There is evidence that having a pet can help a person lead a longer, healthier life. In a 1986 study of 92 people hospitalized for coronary ailments, within a year, 11 of the 29 patients without pets had died, compared to only 3 of the 52 patients who had pets. Having pet(s) was shown to significantly reduce triglycerides, and thus heart disease risk, in the elderly. A National Institute of Health study found that dog owners are less likely to die from a heart attack than non-owners. There is some evidence that pets may have a therapeutic effect in dementia cases. Other studies have shown that for the elderly, good health may be a requirement for having a pet, and not a result. Dogs trained to be guide dogs can help people with vision impairment. Dogs trained in the field of Animal-Assisted Therapy (AAT) can also benefit people with other disabilities.

===Pets in long-term care institutions===
People residing in a long-term care facility, such as a hospice or nursing home, may experience health benefits from pets.

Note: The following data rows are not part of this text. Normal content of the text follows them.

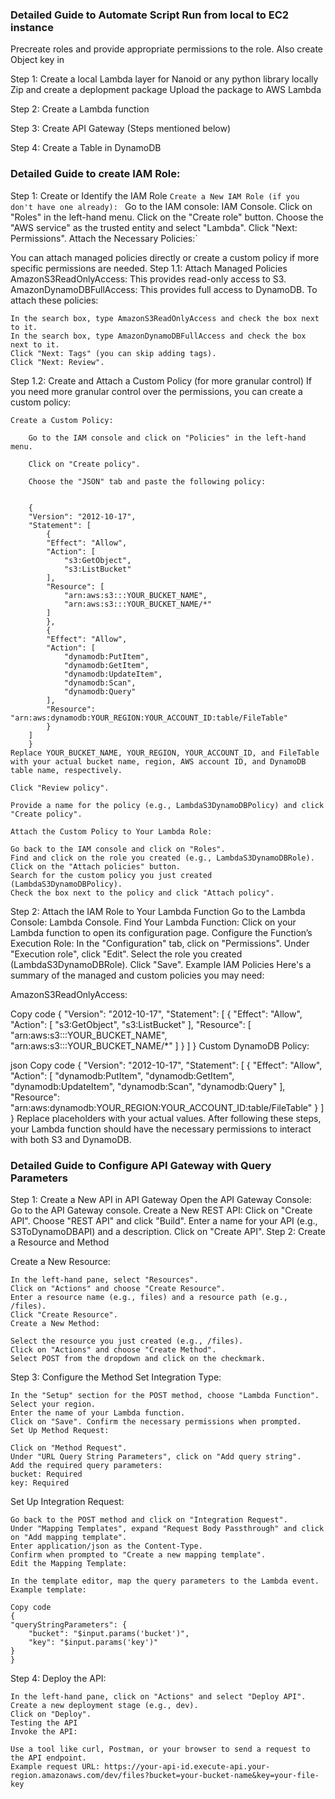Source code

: ### Detailed Guide to Automate Script Run from local to EC2 instance

Precreate roles and provide appropriate permissions to the role.
Also create Object key in 

Step 1: Create a local Lambda layer for Nanoid or any python library locally
Zip and create a deplopment package 
Upload the package to AWS Lambda


Step 2: Create a Lambda function

Step 3: Create API Gateway (Steps mentioned below)

Step 4: Create a Table in DynamoDB 

### Detailed Guide to create IAM Role:

Step 1: Create or Identify the IAM Role
`Create a New IAM Role (if you don't have one already):
    `
    Go to the IAM console: IAM Console.
    Click on "Roles" in the left-hand menu.
    Click on the "Create role" button.
    Choose the "AWS service" as the trusted entity and select "Lambda".
    Click "Next: Permissions".
    Attach the Necessary Policies:`

You can attach managed policies directly or create a custom policy if more specific permissions are needed.
Step 1.1: Attach Managed Policies
    AmazonS3ReadOnlyAccess: This provides read-only access to S3.
    AmazonDynamoDBFullAccess: This provides full access to DynamoDB.
    To attach these policies:

    In the search box, type AmazonS3ReadOnlyAccess and check the box next to it.
    In the search box, type AmazonDynamoDBFullAccess and check the box next to it.
    Click "Next: Tags" (you can skip adding tags).
    Click "Next: Review".

Step 1.2: Create and Attach a Custom Policy (for more granular control)
    If you need more granular control over the permissions, you can create a custom policy:

    Create a Custom Policy:

        Go to the IAM console and click on "Policies" in the left-hand menu.

        Click on "Create policy".

        Choose the "JSON" tab and paste the following policy:


        {
        "Version": "2012-10-17",
        "Statement": [
            {
            "Effect": "Allow",
            "Action": [
                "s3:GetObject",
                "s3:ListBucket"
            ],
            "Resource": [
                "arn:aws:s3:::YOUR_BUCKET_NAME",
                "arn:aws:s3:::YOUR_BUCKET_NAME/*"
            ]
            },
            {
            "Effect": "Allow",
            "Action": [
                "dynamodb:PutItem",
                "dynamodb:GetItem",
                "dynamodb:UpdateItem",
                "dynamodb:Scan",
                "dynamodb:Query"
            ],
            "Resource": "arn:aws:dynamodb:YOUR_REGION:YOUR_ACCOUNT_ID:table/FileTable"
            }
        ]
        }
    Replace YOUR_BUCKET_NAME, YOUR_REGION, YOUR_ACCOUNT_ID, and FileTable with your actual bucket name, region, AWS account ID, and DynamoDB table name, respectively.

    Click "Review policy".

    Provide a name for the policy (e.g., LambdaS3DynamoDBPolicy) and click "Create policy".

    Attach the Custom Policy to Your Lambda Role:

    Go back to the IAM console and click on "Roles".
    Find and click on the role you created (e.g., LambdaS3DynamoDBRole).
    Click on the "Attach policies" button.
    Search for the custom policy you just created (LambdaS3DynamoDBPolicy).
    Check the box next to the policy and click "Attach policy".

Step 2: Attach the IAM Role to Your Lambda Function
    Go to the Lambda Console: Lambda Console.
    Find Your Lambda Function: Click on your Lambda function to open its configuration page.
    Configure the Function’s Execution Role:
    In the "Configuration" tab, click on "Permissions".
    Under "Execution role", click "Edit".
    Select the role you created (LambdaS3DynamoDBRole).
    Click "Save".
    Example IAM Policies
    Here's a summary of the managed and custom policies you may need:

AmazonS3ReadOnlyAccess:

Copy code
{
  "Version": "2012-10-17",
  "Statement": [
    {
      "Effect": "Allow",
      "Action": [
        "s3:GetObject",
        "s3:ListBucket"
      ],
      "Resource": [
        "arn:aws:s3:::YOUR_BUCKET_NAME",
        "arn:aws:s3:::YOUR_BUCKET_NAME/*"
      ]
    }
  ]
}
Custom DynamoDB Policy:

json
Copy code
{
  "Version": "2012-10-17",
  "Statement": [
    {
      "Effect": "Allow",
      "Action": [
        "dynamodb:PutItem",
        "dynamodb:GetItem",
        "dynamodb:UpdateItem",
        "dynamodb:Scan",
        "dynamodb:Query"
      ],
      "Resource": "arn:aws:dynamodb:YOUR_REGION:YOUR_ACCOUNT_ID:table/FileTable"
    }
  ]
}
Replace placeholders with your actual values. After following these steps, your Lambda function should have the necessary permissions to interact with both S3 and DynamoDB.

### Detailed Guide to Configure API Gateway with Query Parameters


Step 1: Create a New API in API Gateway
    Open the API Gateway Console: Go to the API Gateway console.
Create a New REST API:
    Click on "Create API".
Choose "REST API" and click "Build".
    Enter a name for your API (e.g., S3ToDynamoDBAPI) and a description.
Click on "Create API".
Step 2: Create a Resource and Method

Create a New Resource:

    In the left-hand pane, select "Resources".
    Click on "Actions" and choose "Create Resource".
    Enter a resource name (e.g., files) and a resource path (e.g., /files).
    Click "Create Resource".
    Create a New Method:

    Select the resource you just created (e.g., /files).
    Click on "Actions" and choose "Create Method".
    Select POST from the dropdown and click on the checkmark.
Step 3: Configure the Method
    Set Integration Type:

    In the "Setup" section for the POST method, choose "Lambda Function".
    Select your region.
    Enter the name of your Lambda function.
    Click on "Save". Confirm the necessary permissions when prompted.
    Set Up Method Request:

    Click on "Method Request".
    Under "URL Query String Parameters", click on "Add query string".
    Add the required query parameters:
    bucket: Required
    key: Required
Set Up Integration Request:

    Go back to the POST method and click on "Integration Request".
    Under "Mapping Templates", expand "Request Body Passthrough" and click on "Add mapping template".
    Enter application/json as the Content-Type.
    Confirm when prompted to "Create a new mapping template".
    Edit the Mapping Template:

    In the template editor, map the query parameters to the Lambda event. Example template:

    Copy code
    {
    "queryStringParameters": {
        "bucket": "$input.params('bucket')",
        "key": "$input.params('key')"
    }
    }
Step 4: Deploy the API:

    In the left-hand pane, click on "Actions" and select "Deploy API".
    Create a new deployment stage (e.g., dev).
    Click on "Deploy".
    Testing the API
    Invoke the API:

    Use a tool like curl, Postman, or your browser to send a request to the API endpoint.
    Example request URL: https://your-api-id.execute-api.your-region.amazonaws.com/dev/files?bucket=your-bucket-name&key=your-file-key

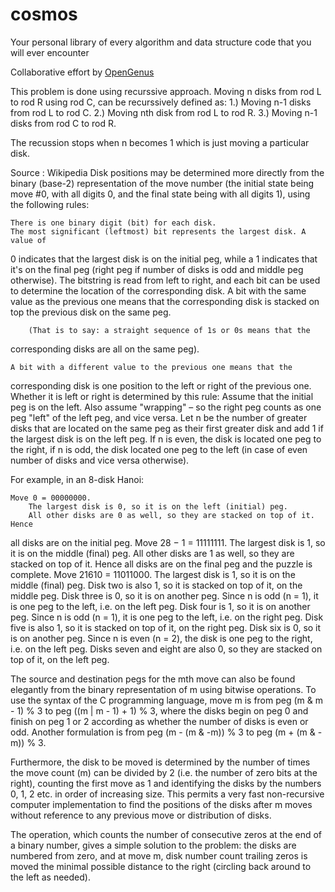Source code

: # cosmos
Your personal library of every algorithm and data structure code that you will ever encounter

Collaborative effort by [OpenGenus](https://github.com/opengenus)

This problem is done using recurssive approach.
Moving n disks from rod L to rod R using rod C, can be recurssively defined as:
1.) Moving n-1 disks from rod L to rod C.
2.) Moving nth disk from rod L to rod R.
3.) Moving n-1 disks from rod C to rod R.

The recussion stops when n becomes 1 which is just moving a particular disk.

Source : Wikipedia
Disk positions may be determined more directly from the binary (base-2)
representation of the move number (the initial state being move #0, with all
digits 0, and the final state being with all digits 1), using the following
rules:

    There is one binary digit (bit) for each disk.
    The most significant (leftmost) bit represents the largest disk. A value of
0 indicates that the largest disk is on the initial peg, while a 1 indicates
that it's on the final peg (right peg if number of disks is odd and middle peg
otherwise).
    The bitstring is read from left to right, and each bit can be used to
determine the location of the corresponding disk.
    A bit with the same value as the previous one means that the corresponding
disk is stacked on top the previous disk on the same peg.

        (That is to say: a straight sequence of 1s or 0s means that the
corresponding disks are all on the same peg).

    A bit with a different value to the previous one means that the
corresponding disk is one position to the left or right of the previous one.
Whether it is left or right is determined by this rule:
        Assume that the initial peg is on the left.
        Also assume "wrapping" – so the right peg counts as one peg "left" of
the left peg, and vice versa.
        Let n be the number of greater disks that are located on the same peg as
their first greater disk and add 1 if the largest disk is on the left peg. If n
is even, the disk is located one peg to the right, if n is odd, the disk located
one peg to the left (in case of even number of disks and vice versa otherwise).

For example, in an 8-disk Hanoi:

    Move 0 = 00000000.
        The largest disk is 0, so it is on the left (initial) peg.
        All other disks are 0 as well, so they are stacked on top of it. Hence
all disks are on the initial peg.
    Move 28 − 1 = 11111111.
        The largest disk is 1, so it is on the middle (final) peg.
        All other disks are 1 as well, so they are stacked on top of it. Hence
all disks are on the final peg and the puzzle is complete.
    Move 21610 = 11011000.
        The largest disk is 1, so it is on the middle (final) peg.
        Disk two is also 1, so it is stacked on top of it, on the middle peg.
        Disk three is 0, so it is on another peg. Since n is odd (n = 1), it is
one peg to the left, i.e. on the left peg.
        Disk four is 1, so it is on another peg. Since n is odd (n = 1), it is
one peg to the left, i.e. on the right peg.
        Disk five is also 1, so it is stacked on top of it, on the right peg.
        Disk six is 0, so it is on another peg. Since n is even (n = 2), the
disk is one peg to the right, i.e. on the left peg.
        Disks seven and eight are also 0, so they are stacked on top of it, on
the left peg.

The source and destination pegs for the mth move can also be found elegantly
from the binary representation of m using bitwise operations. To use the syntax
of the C programming language, move m is from peg (m & m - 1) % 3 to peg 
((m | m - 1) + 1) % 3, where the disks begin on peg 0 and finish on peg 1 or 2 according
as whether the number of disks is even or odd. Another formulation is from peg
(m - (m & -m)) % 3 to peg (m + (m & -m)) % 3.

Furthermore, the disk to be moved is determined by the number of times the move
count (m) can be divided by 2 (i.e. the number of zero bits at the right),
counting the first move as 1 and identifying the disks by the numbers 0, 1, 2
etc. in order of increasing size. This permits a very fast non-recursive
computer implementation to find the positions of the disks after m moves without
reference to any previous move or distribution of disks.

The operation, which counts the number of consecutive zeros at the end of a
binary number, gives a simple solution to the problem: the disks are numbered
from zero, and at move m, disk number count trailing zeros is moved the minimal
possible distance to the right (circling back around to the left as needed).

Pets help them to cope with the emotional issues related to their illness. They also offer physical contact with another living creature, something that is often missing in an elder's life. Pets for nursing homes are chosen based on the size of the pet, the amount of care that the breed needs, and the population and size of the care institution. Appropriate pets go through a screening process and, if it is a dog, additional training programs to become a therapy dog. There are three types of therapy dogs: facility therapy dogs, animal-assisted therapy dogs, and therapeutic visitation dogs. The most common therapy dogs are therapeutic visitation dogs. These dogs are household pets whose handlers take time to visit hospitals, nursing homes, detention facilities, and rehabilitation facilities. Different pets require varying amounts of attention and care; for example, cats may have lower maintenance requirements than dogs.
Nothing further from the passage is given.